▶ REQUIRED WORK
Below are some records; output exactly the lines from the line with "3. Users can" to the line with "1. The Cell", both ends kept, and nothing more.

____________

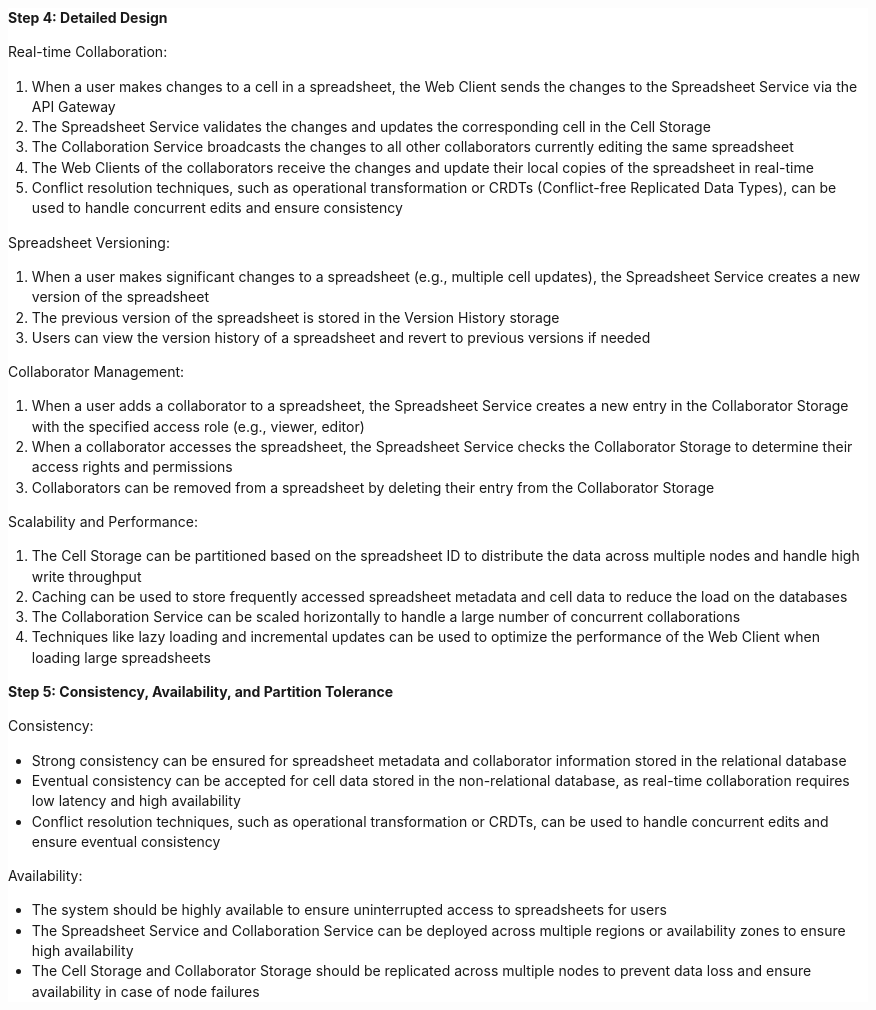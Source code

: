 **Step 4: Detailed Design**

Real-time Collaboration:
1. When a user makes changes to a cell in a spreadsheet, the Web Client sends the changes to the Spreadsheet Service via the API Gateway
2. The Spreadsheet Service validates the changes and updates the corresponding cell in the Cell Storage
3. The Collaboration Service broadcasts the changes to all other collaborators currently editing the same spreadsheet
4. The Web Clients of the collaborators receive the changes and update their local copies of the spreadsheet in real-time
5. Conflict resolution techniques, such as operational transformation or CRDTs (Conflict-free Replicated Data Types), can be used to handle concurrent edits and ensure consistency

Spreadsheet Versioning:
1. When a user makes significant changes to a spreadsheet (e.g., multiple cell updates), the Spreadsheet Service creates a new version of the spreadsheet
2. The previous version of the spreadsheet is stored in the Version History storage
3. Users can view the version history of a spreadsheet and revert to previous versions if needed

Collaborator Management:
1. When a user adds a collaborator to a spreadsheet, the Spreadsheet Service creates a new entry in the Collaborator Storage with the specified access role (e.g., viewer, editor)
2. When a collaborator accesses the spreadsheet, the Spreadsheet Service checks the Collaborator Storage to determine their access rights and permissions
3. Collaborators can be removed from a spreadsheet by deleting their entry from the Collaborator Storage

Scalability and Performance:
1. The Cell Storage can be partitioned based on the spreadsheet ID to distribute the data across multiple nodes and handle high write throughput
2. Caching can be used to store frequently accessed spreadsheet metadata and cell data to reduce the load on the databases
3. The Collaboration Service can be scaled horizontally to handle a large number of concurrent collaborations
4. Techniques like lazy loading and incremental updates can be used to optimize the performance of the Web Client when loading large spreadsheets

**Step 5: Consistency, Availability, and Partition Tolerance**

Consistency:
- Strong consistency can be ensured for spreadsheet metadata and collaborator information stored in the relational database
- Eventual consistency can be accepted for cell data stored in the non-relational database, as real-time collaboration requires low latency and high availability
- Conflict resolution techniques, such as operational transformation or CRDTs, can be used to handle concurrent edits and ensure eventual consistency

Availability:
- The system should be highly available to ensure uninterrupted access to spreadsheets for users
- The Spreadsheet Service and Collaboration Service can be deployed across multiple regions or availability zones to ensure high availability
- The Cell Storage and Collaborator Storage should be replicated across multiple nodes to prevent data loss and ensure availability in case of node failures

____________

▶ TASK RESULT
3. Users can view the version history of a spreadsheet and revert to previous versions if needed

Collaborator Management:
1. When a user adds a collaborator to a spreadsheet, the Spreadsheet Service creates a new entry in the Collaborator Storage with the specified access role (e.g., viewer, editor)
2. When a collaborator accesses the spreadsheet, the Spreadsheet Service checks the Collaborator Storage to determine their access rights and permissions
3. Collaborators can be removed from a spreadsheet by deleting their entry from the Collaborator Storage

Scalability and Performance:
1. The Cell Storage can be partitioned based on the spreadsheet ID to distribute the data across multiple nodes and handle high write throughput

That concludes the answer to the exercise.